South Early Winter Spire/South Arête

Sat, Jun 6, 2015

Left Blue Lake TH at a little past 7am. A little snow on the trail that dispersed after about 1/4 mile from the TH. Snow picked up again at the turnoff to the climbers trail. Spotty snow for a while then snow to the base of the climb. The climb itself was clean except for the sandy bench at the top of the 3rd pitch. The bench has a large block of snow that was easily bypassed with a little caution. At the summit around noon and first on the rappel route, however other climbers that came up after us decided to rap around us from the top of the first pitch. Their rope managed to get them into the gully and they pulled their rope and down climbed to the chains, blocking us from throwing down our ropes from the second belay station. Lost a lot of time waiting for them, during which time even more groups decided to down climb (unroped) around us. Eventually the route cleared and we were able to safely rappel out.

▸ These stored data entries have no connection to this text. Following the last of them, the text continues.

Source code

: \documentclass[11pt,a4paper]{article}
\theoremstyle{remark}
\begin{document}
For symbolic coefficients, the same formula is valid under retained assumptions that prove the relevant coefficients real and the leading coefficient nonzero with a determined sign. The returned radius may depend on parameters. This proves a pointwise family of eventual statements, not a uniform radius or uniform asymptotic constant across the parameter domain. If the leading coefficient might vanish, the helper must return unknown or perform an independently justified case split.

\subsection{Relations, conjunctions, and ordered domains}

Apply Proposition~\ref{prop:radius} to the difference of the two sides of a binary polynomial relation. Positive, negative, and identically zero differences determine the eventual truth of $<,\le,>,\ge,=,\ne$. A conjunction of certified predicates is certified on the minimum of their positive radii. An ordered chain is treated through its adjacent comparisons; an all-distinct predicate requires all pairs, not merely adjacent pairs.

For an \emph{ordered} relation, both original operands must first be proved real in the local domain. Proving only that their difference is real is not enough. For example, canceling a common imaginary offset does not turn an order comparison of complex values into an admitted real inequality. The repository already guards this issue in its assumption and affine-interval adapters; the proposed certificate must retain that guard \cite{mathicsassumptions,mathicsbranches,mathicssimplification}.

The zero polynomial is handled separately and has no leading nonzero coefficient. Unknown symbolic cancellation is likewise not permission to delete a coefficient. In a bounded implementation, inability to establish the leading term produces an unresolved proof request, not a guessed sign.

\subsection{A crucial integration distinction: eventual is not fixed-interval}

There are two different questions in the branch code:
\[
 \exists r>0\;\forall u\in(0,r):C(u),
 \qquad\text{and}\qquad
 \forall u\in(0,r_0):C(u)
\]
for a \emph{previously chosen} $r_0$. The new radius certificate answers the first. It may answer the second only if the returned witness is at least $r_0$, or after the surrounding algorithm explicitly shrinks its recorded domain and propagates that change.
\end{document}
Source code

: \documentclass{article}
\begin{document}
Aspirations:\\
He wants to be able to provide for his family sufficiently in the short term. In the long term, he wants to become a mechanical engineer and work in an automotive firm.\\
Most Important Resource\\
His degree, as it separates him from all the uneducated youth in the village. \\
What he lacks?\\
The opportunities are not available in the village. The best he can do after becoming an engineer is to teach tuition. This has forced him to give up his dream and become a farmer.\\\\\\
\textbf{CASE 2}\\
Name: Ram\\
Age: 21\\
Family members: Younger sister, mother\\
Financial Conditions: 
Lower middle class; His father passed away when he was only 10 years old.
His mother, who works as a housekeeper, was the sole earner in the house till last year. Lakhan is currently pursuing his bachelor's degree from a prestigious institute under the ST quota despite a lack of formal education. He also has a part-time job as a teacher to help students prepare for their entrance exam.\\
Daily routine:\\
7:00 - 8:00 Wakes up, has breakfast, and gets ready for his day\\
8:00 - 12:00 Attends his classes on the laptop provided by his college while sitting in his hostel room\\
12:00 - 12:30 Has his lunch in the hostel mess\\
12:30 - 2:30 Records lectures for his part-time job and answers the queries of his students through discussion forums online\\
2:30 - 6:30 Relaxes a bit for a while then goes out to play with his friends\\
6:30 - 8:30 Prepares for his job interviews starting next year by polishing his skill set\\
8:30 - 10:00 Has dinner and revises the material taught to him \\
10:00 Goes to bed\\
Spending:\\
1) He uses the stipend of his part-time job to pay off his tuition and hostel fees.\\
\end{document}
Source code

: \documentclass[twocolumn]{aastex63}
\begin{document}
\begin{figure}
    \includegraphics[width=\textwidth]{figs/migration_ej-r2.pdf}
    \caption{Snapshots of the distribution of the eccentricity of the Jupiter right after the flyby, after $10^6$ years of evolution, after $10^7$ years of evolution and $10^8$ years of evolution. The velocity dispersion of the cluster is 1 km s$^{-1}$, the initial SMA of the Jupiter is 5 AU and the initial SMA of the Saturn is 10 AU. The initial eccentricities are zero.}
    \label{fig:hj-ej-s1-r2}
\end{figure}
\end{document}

There are a pair of goats hanging out on the ridge with what are clearly two brand new babies. So cute! They didn't seem to care about us but got quite close.

Took but did not use crampons, but had it been colder we certainly might have needed them. The snow was in perfect step kicking (plunge stepping) condition all day. Took and used our ice axes.

Everyone in the team was strong and competent. Great attitudes all around despite the challenge the other climbers on there route presented. Great day!